------ RECORD SET ------

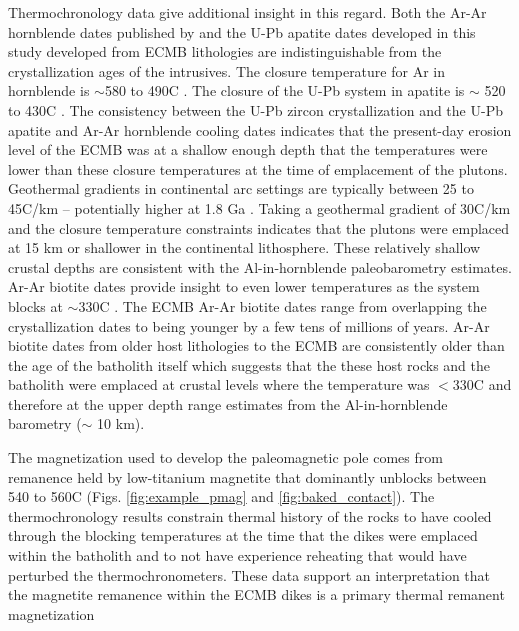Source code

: \documentclass[draft]{agujournal2019}
\begin{document}
Thermochronology data give additional insight in this regard. Both the Ar-Ar hornblende dates published by  and the U-Pb apatite dates developed in this study developed from ECMB lithologies are indistinguishable from the crystallization ages of the intrusives. The closure temperature for Ar in hornblende is $\sim$580 to 490\textdegree C \cite{Harrison1982a}. The closure of the U-Pb system in apatite is $\sim$ 520 to 430\textdegree C \cite{Smye2018a}. The consistency between the U-Pb zircon crystallization and the U-Pb apatite and Ar-Ar hornblende cooling dates indicates that the present-day erosion level of the ECMB was at a shallow enough depth that the temperatures were lower than these closure temperatures at the time of emplacement of the plutons. Geothermal gradients in continental arc settings are typically between 25 to 45\textdegree C/km -- potentially higher at 1.8 Ga \cite{Rothstein2003a}. Taking a geothermal gradient of 30\textdegree C/km and the closure temperature constraints indicates that the plutons were emplaced at 15 km or shallower in the continental lithosphere. These relatively shallow crustal depths are consistent with the Al-in-hornblende paleobarometry estimates. Ar-Ar biotite dates provide insight to even lower temperatures as the system blocks at $\sim$330\textdegree C \cite{Grove2001a}. The ECMB Ar-Ar biotite dates range from overlapping the crystallization dates to being younger by a few tens of millions of years. Ar-Ar biotite dates from older host lithologies to the ECMB are consistently older than the age of the batholith itself which suggests that the these host rocks and the batholith were emplaced at crustal levels where the temperature was $<$330\textdegree C and therefore at the upper depth range estimates from the Al-in-hornblende barometry ($\sim$ 10 km). 

The magnetization used to develop the paleomagnetic pole comes from remanence held by low-titanium magnetite that dominantly unblocks between 540 to 560\textdegree C (Figs. \ref{fig:example_pmag} and \ref{fig:baked_contact}). The thermochronology results constrain thermal history of the rocks to have cooled through the blocking temperatures at the time that the dikes were emplaced within the batholith and to not have experience reheating that would have perturbed the thermochronometers. These data support an interpretation that the magnetite remanence within the ECMB dikes is a primary thermal remanent magnetization 
\end{document}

------

* _ASSIGNED TASK_: Return word for word the lines from the beginning of the entries through the line that contains "Thermochronology data give", both ends included, but no pictures.

* _SOLUTION FOR THIS TASK_:
Source code

: \documentclass[draft]{agujournal2019}
\begin{document}
Thermochronology data give additional insight in this regard. Both the Ar-Ar hornblende dates published by  and the U-Pb apatite dates developed in this study developed from ECMB lithologies are indistinguishable from the crystallization ages of the intrusives. The closure temperature for Ar in hornblende is $\sim$580 to 490\textdegree C \cite{Harrison1982a}. The closure of the U-Pb system in apatite is $\sim$ 520 to 430\textdegree C \cite{Smye2018a}. The consistency between the U-Pb zircon crystallization and the U-Pb apatite and Ar-Ar hornblende cooling dates indicates that the present-day erosion level of the ECMB was at a shallow enough depth that the temperatures were lower than these closure temperatures at the time of emplacement of the plutons. Geothermal gradients in continental arc settings are typically between 25 to 45\textdegree C/km -- potentially higher at 1.8 Ga \cite{Rothstein2003a}. Taking a geothermal gradient of 30\textdegree C/km and the closure temperature constraints indicates that the plutons were emplaced at 15 km or shallower in the continental lithosphere. These relatively shallow crustal depths are consistent with the Al-in-hornblende paleobarometry estimates. Ar-Ar biotite dates provide insight to even lower temperatures as the system blocks at $\sim$330\textdegree C \cite{Grove2001a}. The ECMB Ar-Ar biotite dates range from overlapping the crystallization dates to being younger by a few tens of millions of years. Ar-Ar biotite dates from older host lithologies to the ECMB are consistently older than the age of the batholith itself which suggests that the these host rocks and the batholith were emplaced at crustal levels where the temperature was $<$330\textdegree C and therefore at the upper depth range estimates from the Al-in-hornblende barometry ($\sim$ 10 km). 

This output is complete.